▶ About this task
Take the lines below between the one holding "Weather · Right Here · Right Now" and the one holding "Dentro de cada aula", inclusive, and copy them exactly. Add nothing.

▶ Source texts of formatted documents
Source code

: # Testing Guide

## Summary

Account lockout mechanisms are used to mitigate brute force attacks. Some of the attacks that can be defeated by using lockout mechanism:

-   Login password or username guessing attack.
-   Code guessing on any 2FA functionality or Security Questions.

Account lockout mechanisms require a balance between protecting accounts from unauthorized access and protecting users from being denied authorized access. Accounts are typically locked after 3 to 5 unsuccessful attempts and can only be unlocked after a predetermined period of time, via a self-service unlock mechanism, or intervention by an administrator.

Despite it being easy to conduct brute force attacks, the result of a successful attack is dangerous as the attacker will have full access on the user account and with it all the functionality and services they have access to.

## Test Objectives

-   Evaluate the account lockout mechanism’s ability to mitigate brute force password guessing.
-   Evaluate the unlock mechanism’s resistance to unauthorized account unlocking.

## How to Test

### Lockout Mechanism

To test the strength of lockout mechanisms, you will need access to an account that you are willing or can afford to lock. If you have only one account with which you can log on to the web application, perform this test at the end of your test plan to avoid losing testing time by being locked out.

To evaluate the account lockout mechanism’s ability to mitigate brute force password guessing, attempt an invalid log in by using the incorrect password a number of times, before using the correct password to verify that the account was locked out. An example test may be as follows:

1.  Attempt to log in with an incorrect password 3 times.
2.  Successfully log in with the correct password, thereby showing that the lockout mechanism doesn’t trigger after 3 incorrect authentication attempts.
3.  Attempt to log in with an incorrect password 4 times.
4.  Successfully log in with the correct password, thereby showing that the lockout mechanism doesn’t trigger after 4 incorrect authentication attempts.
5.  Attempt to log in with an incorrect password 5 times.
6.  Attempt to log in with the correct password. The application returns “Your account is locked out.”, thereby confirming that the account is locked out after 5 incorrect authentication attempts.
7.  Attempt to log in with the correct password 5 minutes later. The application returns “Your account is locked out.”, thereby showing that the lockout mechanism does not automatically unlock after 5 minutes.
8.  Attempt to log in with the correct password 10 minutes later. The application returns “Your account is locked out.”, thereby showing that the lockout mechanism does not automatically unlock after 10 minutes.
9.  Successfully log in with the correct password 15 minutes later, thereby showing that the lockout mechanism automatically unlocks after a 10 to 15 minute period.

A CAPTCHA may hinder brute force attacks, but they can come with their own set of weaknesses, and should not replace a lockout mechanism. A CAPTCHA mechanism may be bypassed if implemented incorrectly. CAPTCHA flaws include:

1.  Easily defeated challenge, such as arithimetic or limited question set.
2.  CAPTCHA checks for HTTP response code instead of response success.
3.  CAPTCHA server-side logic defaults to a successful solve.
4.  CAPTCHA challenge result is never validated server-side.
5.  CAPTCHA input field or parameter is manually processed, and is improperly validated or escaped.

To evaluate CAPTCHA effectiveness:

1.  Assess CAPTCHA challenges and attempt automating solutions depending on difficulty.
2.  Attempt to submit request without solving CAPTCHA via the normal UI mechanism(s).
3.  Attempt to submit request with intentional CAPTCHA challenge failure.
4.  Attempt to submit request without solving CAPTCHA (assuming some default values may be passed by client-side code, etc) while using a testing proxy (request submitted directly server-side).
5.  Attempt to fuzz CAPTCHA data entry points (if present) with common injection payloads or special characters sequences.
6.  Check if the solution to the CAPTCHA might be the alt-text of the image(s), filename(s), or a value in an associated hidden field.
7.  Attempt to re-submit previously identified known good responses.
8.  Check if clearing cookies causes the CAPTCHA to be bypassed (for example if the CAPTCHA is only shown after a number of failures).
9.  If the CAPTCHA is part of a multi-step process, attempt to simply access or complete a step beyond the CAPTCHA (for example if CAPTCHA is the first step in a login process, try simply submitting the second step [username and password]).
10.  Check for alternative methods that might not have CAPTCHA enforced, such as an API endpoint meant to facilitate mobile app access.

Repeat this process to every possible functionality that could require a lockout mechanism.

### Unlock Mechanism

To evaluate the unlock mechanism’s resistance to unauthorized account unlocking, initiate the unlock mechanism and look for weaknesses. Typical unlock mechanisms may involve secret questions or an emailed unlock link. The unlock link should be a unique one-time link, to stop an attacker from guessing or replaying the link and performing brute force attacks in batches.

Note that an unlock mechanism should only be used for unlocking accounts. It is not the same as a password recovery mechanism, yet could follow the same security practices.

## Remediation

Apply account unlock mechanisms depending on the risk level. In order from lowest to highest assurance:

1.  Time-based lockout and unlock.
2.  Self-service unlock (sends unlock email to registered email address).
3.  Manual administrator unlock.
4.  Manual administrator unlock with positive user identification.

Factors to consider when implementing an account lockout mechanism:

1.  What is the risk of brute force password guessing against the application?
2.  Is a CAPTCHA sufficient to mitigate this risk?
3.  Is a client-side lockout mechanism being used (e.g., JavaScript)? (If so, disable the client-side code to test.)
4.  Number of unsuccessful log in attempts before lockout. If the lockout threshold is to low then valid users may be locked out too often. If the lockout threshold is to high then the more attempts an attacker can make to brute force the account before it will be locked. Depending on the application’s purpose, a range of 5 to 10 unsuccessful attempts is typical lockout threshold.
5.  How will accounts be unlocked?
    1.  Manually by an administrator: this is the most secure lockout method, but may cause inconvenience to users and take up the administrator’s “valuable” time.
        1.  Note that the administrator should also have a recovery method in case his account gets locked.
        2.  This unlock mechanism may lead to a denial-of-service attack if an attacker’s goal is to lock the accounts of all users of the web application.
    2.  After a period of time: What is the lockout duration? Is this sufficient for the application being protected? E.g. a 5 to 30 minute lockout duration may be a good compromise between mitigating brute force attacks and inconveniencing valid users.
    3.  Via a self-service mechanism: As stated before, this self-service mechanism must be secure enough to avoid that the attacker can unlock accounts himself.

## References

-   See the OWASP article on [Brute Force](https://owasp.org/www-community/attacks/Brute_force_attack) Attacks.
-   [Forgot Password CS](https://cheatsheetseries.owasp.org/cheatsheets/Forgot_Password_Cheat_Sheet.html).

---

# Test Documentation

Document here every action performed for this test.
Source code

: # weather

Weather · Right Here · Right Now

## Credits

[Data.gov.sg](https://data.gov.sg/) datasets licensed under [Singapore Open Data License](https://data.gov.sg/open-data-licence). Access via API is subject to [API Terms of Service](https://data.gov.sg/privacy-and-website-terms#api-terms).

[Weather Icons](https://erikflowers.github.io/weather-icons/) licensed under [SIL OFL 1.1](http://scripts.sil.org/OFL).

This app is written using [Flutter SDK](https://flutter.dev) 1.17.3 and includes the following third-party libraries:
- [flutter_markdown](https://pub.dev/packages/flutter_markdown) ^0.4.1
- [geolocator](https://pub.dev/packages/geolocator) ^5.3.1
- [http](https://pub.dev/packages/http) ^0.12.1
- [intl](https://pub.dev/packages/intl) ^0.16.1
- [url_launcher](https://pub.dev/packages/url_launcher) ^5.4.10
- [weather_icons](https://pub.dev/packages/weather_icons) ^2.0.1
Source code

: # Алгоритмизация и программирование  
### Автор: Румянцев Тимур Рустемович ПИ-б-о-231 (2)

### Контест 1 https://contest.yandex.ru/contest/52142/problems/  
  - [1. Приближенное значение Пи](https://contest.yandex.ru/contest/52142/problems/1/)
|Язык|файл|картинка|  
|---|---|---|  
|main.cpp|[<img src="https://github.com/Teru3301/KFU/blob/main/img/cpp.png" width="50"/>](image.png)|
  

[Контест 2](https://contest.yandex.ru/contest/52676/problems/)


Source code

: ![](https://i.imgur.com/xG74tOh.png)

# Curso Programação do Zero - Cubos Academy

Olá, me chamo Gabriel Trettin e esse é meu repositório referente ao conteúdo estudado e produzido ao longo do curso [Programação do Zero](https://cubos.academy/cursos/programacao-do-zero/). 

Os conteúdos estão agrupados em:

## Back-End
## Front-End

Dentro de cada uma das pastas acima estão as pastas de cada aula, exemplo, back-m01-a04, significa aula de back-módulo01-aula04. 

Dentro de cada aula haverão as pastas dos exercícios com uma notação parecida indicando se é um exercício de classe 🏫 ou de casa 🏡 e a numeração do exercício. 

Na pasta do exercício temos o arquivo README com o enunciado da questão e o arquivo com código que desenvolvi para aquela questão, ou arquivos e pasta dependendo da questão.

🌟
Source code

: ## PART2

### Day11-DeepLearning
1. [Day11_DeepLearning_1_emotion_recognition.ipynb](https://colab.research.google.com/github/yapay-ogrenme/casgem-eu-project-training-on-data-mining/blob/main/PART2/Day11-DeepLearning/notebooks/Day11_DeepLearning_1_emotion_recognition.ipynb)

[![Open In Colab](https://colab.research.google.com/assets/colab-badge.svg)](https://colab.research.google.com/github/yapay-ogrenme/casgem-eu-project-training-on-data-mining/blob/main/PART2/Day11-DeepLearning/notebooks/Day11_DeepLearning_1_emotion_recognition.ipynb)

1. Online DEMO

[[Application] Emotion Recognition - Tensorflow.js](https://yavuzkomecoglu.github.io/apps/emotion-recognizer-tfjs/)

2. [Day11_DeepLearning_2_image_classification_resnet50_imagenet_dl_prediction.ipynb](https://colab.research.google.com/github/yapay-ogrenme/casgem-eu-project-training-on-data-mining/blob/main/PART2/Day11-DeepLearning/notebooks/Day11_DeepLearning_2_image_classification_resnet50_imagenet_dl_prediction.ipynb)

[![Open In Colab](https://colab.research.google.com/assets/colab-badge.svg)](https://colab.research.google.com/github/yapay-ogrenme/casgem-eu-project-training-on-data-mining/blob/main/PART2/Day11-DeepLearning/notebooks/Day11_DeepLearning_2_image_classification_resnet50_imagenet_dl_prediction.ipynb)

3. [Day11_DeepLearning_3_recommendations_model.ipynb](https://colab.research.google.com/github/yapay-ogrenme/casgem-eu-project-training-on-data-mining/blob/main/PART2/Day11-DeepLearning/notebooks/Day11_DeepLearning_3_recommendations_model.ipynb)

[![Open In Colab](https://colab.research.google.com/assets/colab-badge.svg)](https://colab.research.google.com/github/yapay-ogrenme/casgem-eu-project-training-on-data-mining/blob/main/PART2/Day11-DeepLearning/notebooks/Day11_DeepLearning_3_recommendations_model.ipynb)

▶ Reply to the exercise
Weather · Right Here · Right Now

## Credits

[Data.gov.sg](https://data.gov.sg/) datasets licensed under [Singapore Open Data License](https://data.gov.sg/open-data-licence). Access via API is subject to [API Terms of Service](https://data.gov.sg/privacy-and-website-terms#api-terms).

[Weather Icons](https://erikflowers.github.io/weather-icons/) licensed under [SIL OFL 1.1](http://scripts.sil.org/OFL).

This app is written using [Flutter SDK](https://flutter.dev) 1.17.3 and includes the following third-party libraries:
- [flutter_markdown](https://pub.dev/packages/flutter_markdown) ^0.4.1
- [geolocator](https://pub.dev/packages/geolocator) ^5.3.1
- [http](https://pub.dev/packages/http) ^0.12.1
- [intl](https://pub.dev/packages/intl) ^0.16.1
- [url_launcher](https://pub.dev/packages/url_launcher) ^5.4.10
- [weather_icons](https://pub.dev/packages/weather_icons) ^2.0.1
Source code

: # Алгоритмизация и программирование  
### Автор: Румянцев Тимур Рустемович ПИ-б-о-231 (2)

### Контест 1 https://contest.yandex.ru/contest/52142/problems/  
  - [1. Приближенное значение Пи](https://contest.yandex.ru/contest/52142/problems/1/)
|Язык|файл|картинка|  
|---|---|---|  
|main.cpp|[<img src="https://github.com/Teru3301/KFU/blob/main/img/cpp.png" width="50"/>](image.png)|
  

[Контест 2](https://contest.yandex.ru/contest/52676/problems/)


Source code

: ![](https://i.imgur.com/xG74tOh.png)

# Curso Programação do Zero - Cubos Academy

Olá, me chamo Gabriel Trettin e esse é meu repositório referente ao conteúdo estudado e produzido ao longo do curso [Programação do Zero](https://cubos.academy/cursos/programacao-do-zero/). 

Os conteúdos estão agrupados em:

## Back-End
## Front-End

Dentro de cada uma das pastas acima estão as pastas de cada aula, exemplo, back-m01-a04, significa aula de back-módulo01-aula04. 

Dentro de cada aula haverão as pastas dos exercícios com uma notação parecida indicando se é um exercício de classe 🏫 ou de casa 🏡 e a numeração do exercício. 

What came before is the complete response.